They play four games to fifteen; Willie can’t even remember who wins which. He just knows he’s back doing something he loves; something he thought was gone from his life.

  “A hunnert forty bucks for what?” Lacey looks at him as if he’s asked to drive the Chrysler to Montana.

  “I’m not sure. Some kind of special class. Both Lisa and André say it’s required.”

  “Other kids all payin’?”

  Willie nods. “Lisa says everyone who takes it has to pay, and that it’s a required class for me.”

  “Jus’ thinkin’ some new ways to suck old Lacey dry,” Lacey says in disgust. “Hunnert an’ forty bucks. You gonna be doin’ some work around here for that. Maybe build me a hot tub.”

  Willie laughs. “Lacey, I’ll make you a deal. If you don’t have five hundred dollars rolled up in your front pocket right this minute, I will build you a hot tub. If you do, I get the money free. A gift.”

  “Cold day you get a hunnert forty from Lacey Casteel as a gift,” Lacey says. “You gonna work for this.”

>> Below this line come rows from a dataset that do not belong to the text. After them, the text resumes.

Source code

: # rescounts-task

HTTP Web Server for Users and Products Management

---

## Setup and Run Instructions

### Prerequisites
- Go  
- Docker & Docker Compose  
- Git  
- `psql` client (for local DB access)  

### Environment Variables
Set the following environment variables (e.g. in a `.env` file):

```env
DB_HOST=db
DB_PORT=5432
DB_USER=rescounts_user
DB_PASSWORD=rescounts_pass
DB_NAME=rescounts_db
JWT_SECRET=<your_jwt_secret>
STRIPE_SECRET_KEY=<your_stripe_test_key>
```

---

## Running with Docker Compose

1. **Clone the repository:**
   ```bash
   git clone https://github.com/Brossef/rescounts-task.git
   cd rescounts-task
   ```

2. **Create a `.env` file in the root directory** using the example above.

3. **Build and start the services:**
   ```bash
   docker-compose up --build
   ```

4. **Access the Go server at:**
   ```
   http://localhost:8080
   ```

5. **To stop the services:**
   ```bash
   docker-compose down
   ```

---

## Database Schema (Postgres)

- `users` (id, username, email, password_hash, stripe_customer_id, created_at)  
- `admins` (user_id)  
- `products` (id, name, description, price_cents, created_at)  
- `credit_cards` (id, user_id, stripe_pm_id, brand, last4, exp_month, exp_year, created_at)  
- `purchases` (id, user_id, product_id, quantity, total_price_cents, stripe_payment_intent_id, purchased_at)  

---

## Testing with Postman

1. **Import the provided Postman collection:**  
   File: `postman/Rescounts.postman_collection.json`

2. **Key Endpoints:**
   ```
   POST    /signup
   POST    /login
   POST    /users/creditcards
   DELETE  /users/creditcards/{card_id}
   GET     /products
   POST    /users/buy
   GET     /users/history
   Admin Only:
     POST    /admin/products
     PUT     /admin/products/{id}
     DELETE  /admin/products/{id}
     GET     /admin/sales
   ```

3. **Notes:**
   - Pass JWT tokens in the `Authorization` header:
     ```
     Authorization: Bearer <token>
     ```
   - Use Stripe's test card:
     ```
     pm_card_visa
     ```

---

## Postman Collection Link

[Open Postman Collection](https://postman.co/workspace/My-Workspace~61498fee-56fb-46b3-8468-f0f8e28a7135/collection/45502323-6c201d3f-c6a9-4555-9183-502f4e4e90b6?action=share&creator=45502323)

  “‘Tote that barge; lift that bail,’” Willie sings.

  Lacey reaches into his front pocket and peels off a hundred forty in twenties and tens. “You in deep financial difficulties now, boy, an’ don’t you be forgettin’.”

  “Thanks, Lacey. I won’t be forgettin’. Really. Thanks.”

  Two days later Lisa drives Willie through downtown Oakland and under the Oakland estuary to Alameda, a nine-minute drive from school, to Nautilus of Alameda, where she plunks down the $140 cash to take advantage of a special membership drive. She also buys one for herself. Then she walks him through all the weight machines, showing him special ways to work on his left side to catch it up as far as possible. After that, three times a week—Monday, Wednesday and Friday—she packs him into her car the moment school lets out—before he starts his janitorial duties—and hauls him off to Nautilus to work out for an hour and a half. And Willie gets stronger.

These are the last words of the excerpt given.